## ACTIVITY
All of the entries must appear again exactly as written.

:: RECORDS SUPPLIED ::

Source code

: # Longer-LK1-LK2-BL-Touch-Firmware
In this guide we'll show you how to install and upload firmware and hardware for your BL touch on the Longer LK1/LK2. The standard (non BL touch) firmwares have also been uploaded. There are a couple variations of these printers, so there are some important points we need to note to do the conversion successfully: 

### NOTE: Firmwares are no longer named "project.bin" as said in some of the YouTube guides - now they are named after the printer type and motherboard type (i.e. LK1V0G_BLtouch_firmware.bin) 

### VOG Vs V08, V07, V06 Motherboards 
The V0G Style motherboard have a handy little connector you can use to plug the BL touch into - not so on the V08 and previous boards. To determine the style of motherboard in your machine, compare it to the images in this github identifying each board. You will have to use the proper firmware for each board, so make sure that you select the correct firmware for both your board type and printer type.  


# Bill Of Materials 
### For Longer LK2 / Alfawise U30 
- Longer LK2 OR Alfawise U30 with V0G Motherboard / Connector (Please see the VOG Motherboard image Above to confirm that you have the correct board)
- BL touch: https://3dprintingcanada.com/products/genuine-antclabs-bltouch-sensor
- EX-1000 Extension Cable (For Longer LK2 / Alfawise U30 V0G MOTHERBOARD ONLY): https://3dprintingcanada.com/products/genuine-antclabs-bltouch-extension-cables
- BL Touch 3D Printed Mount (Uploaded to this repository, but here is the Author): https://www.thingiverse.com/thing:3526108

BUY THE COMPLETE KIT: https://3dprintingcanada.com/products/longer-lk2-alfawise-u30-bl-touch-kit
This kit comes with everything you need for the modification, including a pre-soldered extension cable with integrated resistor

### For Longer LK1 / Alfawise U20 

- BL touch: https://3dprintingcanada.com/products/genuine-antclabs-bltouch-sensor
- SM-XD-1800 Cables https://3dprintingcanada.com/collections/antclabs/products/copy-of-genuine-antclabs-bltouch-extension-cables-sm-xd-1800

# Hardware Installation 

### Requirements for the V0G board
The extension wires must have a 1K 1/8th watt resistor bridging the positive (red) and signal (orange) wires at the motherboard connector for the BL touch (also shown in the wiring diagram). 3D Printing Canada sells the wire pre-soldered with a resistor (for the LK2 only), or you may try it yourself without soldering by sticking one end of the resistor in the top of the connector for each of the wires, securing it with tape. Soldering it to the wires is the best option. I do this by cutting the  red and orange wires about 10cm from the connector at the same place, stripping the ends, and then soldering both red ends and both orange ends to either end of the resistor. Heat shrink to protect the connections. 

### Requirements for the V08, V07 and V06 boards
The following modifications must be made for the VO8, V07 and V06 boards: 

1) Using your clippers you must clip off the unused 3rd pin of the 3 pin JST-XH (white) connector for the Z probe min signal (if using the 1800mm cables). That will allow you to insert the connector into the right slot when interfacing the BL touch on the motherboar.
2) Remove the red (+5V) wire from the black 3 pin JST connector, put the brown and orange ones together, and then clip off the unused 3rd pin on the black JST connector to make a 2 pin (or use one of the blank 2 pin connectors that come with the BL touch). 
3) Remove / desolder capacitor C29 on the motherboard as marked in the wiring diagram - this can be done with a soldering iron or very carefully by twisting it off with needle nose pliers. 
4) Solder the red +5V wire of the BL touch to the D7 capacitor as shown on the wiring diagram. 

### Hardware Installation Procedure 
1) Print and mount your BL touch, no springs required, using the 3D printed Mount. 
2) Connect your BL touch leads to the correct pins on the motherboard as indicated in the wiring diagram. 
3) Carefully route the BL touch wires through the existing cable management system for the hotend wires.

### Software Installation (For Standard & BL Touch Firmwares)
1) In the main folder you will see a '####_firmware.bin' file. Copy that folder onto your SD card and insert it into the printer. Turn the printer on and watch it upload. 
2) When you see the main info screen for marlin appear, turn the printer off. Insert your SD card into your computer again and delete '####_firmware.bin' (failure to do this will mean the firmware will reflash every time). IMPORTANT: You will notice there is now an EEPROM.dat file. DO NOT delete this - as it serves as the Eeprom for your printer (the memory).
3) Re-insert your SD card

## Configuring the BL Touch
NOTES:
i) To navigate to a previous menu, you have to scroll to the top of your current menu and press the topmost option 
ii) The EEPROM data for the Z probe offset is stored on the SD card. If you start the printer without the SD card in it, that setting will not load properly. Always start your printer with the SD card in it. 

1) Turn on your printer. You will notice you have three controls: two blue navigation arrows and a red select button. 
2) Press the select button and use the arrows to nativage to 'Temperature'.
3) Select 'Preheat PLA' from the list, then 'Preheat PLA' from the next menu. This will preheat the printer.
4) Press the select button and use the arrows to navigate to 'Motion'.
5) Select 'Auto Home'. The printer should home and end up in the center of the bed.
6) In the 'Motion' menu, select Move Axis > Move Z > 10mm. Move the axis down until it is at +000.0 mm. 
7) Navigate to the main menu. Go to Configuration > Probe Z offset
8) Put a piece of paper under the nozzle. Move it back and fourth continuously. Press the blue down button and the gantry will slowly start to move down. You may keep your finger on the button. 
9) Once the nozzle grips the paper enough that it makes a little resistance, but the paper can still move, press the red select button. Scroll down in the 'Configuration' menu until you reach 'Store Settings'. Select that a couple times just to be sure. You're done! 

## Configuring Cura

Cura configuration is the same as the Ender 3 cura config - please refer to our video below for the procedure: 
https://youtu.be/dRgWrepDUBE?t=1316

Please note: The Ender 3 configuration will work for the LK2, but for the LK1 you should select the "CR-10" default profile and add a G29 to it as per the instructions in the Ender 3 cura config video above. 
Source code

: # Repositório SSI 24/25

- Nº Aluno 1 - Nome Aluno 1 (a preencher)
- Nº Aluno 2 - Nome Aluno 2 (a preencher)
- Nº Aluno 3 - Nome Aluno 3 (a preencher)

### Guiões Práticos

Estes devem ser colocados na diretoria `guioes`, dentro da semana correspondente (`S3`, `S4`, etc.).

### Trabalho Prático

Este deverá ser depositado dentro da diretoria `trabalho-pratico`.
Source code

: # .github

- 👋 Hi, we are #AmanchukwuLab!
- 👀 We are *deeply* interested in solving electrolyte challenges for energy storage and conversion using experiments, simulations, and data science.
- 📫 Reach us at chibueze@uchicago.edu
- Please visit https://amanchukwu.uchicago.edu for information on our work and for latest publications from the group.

:::

## RESULT BELOW
Source code

: # Longer-LK1-LK2-BL-Touch-Firmware
In this guide we'll show you how to install and upload firmware and hardware for your BL touch on the Longer LK1/LK2. The standard (non BL touch) firmwares have also been uploaded. There are a couple variations of these printers, so there are some important points we need to note to do the conversion successfully: 

### NOTE: Firmwares are no longer named "project.bin" as said in some of the YouTube guides - now they are named after the printer type and motherboard type (i.e. LK1V0G_BLtouch_firmware.bin) 

### VOG Vs V08, V07, V06 Motherboards 
The V0G Style motherboard have a handy little connector you can use to plug the BL touch into - not so on the V08 and previous boards. To determine the style of motherboard in your machine, compare it to the images in this github identifying each board. You will have to use the proper firmware for each board, so make sure that you select the correct firmware for both your board type and printer type.  


# Bill Of Materials 
### For Longer LK2 / Alfawise U30 
- Longer LK2 OR Alfawise U30 with V0G Motherboard / Connector (Please see the VOG Motherboard image Above to confirm that you have the correct board)
- BL touch: https://3dprintingcanada.com/products/genuine-antclabs-bltouch-sensor
- EX-1000 Extension Cable (For Longer LK2 / Alfawise U30 V0G MOTHERBOARD ONLY): https://3dprintingcanada.com/products/genuine-antclabs-bltouch-extension-cables
- BL Touch 3D Printed Mount (Uploaded to this repository, but here is the Author): https://www.thingiverse.com/thing:3526108

BUY THE COMPLETE KIT: https://3dprintingcanada.com/products/longer-lk2-alfawise-u30-bl-touch-kit
This kit comes with everything you need for the modification, including a pre-soldered extension cable with integrated resistor

### For Longer LK1 / Alfawise U20 

- BL touch: https://3dprintingcanada.com/products/genuine-antclabs-bltouch-sensor
- SM-XD-1800 Cables https://3dprintingcanada.com/collections/antclabs/products/copy-of-genuine-antclabs-bltouch-extension-cables-sm-xd-1800

# Hardware Installation 

### Requirements for the V0G board
The extension wires must have a 1K 1/8th watt resistor bridging the positive (red) and signal (orange) wires at the motherboard connector for the BL touch (also shown in the wiring diagram). 3D Printing Canada sells the wire pre-soldered with a resistor (for the LK2 only), or you may try it yourself without soldering by sticking one end of the resistor in the top of the connector for each of the wires, securing it with tape. Soldering it to the wires is the best option. I do this by cutting the  red and orange wires about 10cm from the connector at the same place, stripping the ends, and then soldering both red ends and both orange ends to either end of the resistor. Heat shrink to protect the connections. 

### Requirements for the V08, V07 and V06 boards
The following modifications must be made for the VO8, V07 and V06 boards: 

1) Using your clippers you must clip off the unused 3rd pin of the 3 pin JST-XH (white) connector for the Z probe min signal (if using the 1800mm cables). That will allow you to insert the connector into the right slot when interfacing the BL touch on the motherboar.
2) Remove the red (+5V) wire from the black 3 pin JST connector, put the brown and orange ones together, and then clip off the unused 3rd pin on the black JST connector to make a 2 pin (or use one of the blank 2 pin connectors that come with the BL touch). 
3) Remove / desolder capacitor C29 on the motherboard as marked in the wiring diagram - this can be done with a soldering iron or very carefully by twisting it off with needle nose pliers. 
4) Solder the red +5V wire of the BL touch to the D7 capacitor as shown on the wiring diagram. 

### Hardware Installation Procedure 
1) Print and mount your BL touch, no springs required, using the 3D printed Mount. 
2) Connect your BL touch leads to the correct pins on the motherboard as indicated in the wiring diagram. 
3) Carefully route the BL touch wires through the existing cable management system for the hotend wires.

### Software Installation (For Standard & BL Touch Firmwares)
1) In the main folder you will see a '####_firmware.bin' file. Copy that folder onto your SD card and insert it into the printer. Turn the printer on and watch it upload. 
2) When you see the main info screen for marlin appear, turn the printer off. Insert your SD card into your computer again and delete '####_firmware.bin' (failure to do this will mean the firmware will reflash every time). IMPORTANT: You will notice there is now an EEPROM.dat file. DO NOT delete this - as it serves as the Eeprom for your printer (the memory).
3) Re-insert your SD card

## Configuring the BL Touch
NOTES:
i) To navigate to a previous menu, you have to scroll to the top of your current menu and press the topmost option 
ii) The EEPROM data for the Z probe offset is stored on the SD card. If you start the printer without the SD card in it, that setting will not load properly. Always start your printer with the SD card in it. 

1) Turn on your printer. You will notice you have three controls: two blue navigation arrows and a red select button. 
2) Press the select button and use the arrows to nativage to 'Temperature'.
3) Select 'Preheat PLA' from the list, then 'Preheat PLA' from the next menu. This will preheat the printer.
4) Press the select button and use the arrows to navigate to 'Motion'.
5) Select 'Auto Home'. The printer should home and end up in the center of the bed.
6) In the 'Motion' menu, select Move Axis > Move Z > 10mm. Move the axis down until it is at +000.0 mm. 
7) Navigate to the main menu. Go to Configuration > Probe Z offset
8) Put a piece of paper under the nozzle. Move it back and fourth continuously. Press the blue down button and the gantry will slowly start to move down. You may keep your finger on the button. 
9) Once the nozzle grips the paper enough that it makes a little resistance, but the paper can still move, press the red select button. Scroll down in the 'Configuration' menu until you reach 'Store Settings'. Select that a couple times just to be sure. You're done! 

## Configuring Cura

Cura configuration is the same as the Ender 3 cura config - please refer to our video below for the procedure: 
https://youtu.be/dRgWrepDUBE?t=1316

Please note: The Ender 3 configuration will work for the LK2, but for the LK1 you should select the "CR-10" default profile and add a G29 to it as per the instructions in the Ender 3 cura config video above. 
Source code

: # Repositório SSI 24/25

- Nº Aluno 1 - Nome Aluno 1 (a preencher)
- Nº Aluno 2 - Nome Aluno 2 (a preencher)
- Nº Aluno 3 - Nome Aluno 3 (a preencher)

### Guiões Práticos

Estes devem ser colocados na diretoria `guioes`, dentro da semana correspondente (`S3`, `S4`, etc.).

### Trabalho Prático

Este deverá ser depositado dentro da diretoria `trabalho-pratico`.
Source code

: # .github

- 👋 Hi, we are #AmanchukwuLab!
- 👀 We are *deeply* interested in solving electrolyte challenges for energy storage and conversion using experiments, simulations, and data science.
- 📫 Reach us at chibueze@uchicago.edu
- Please visit https://amanchukwu.uchicago.edu for information on our work and for latest publications from the group.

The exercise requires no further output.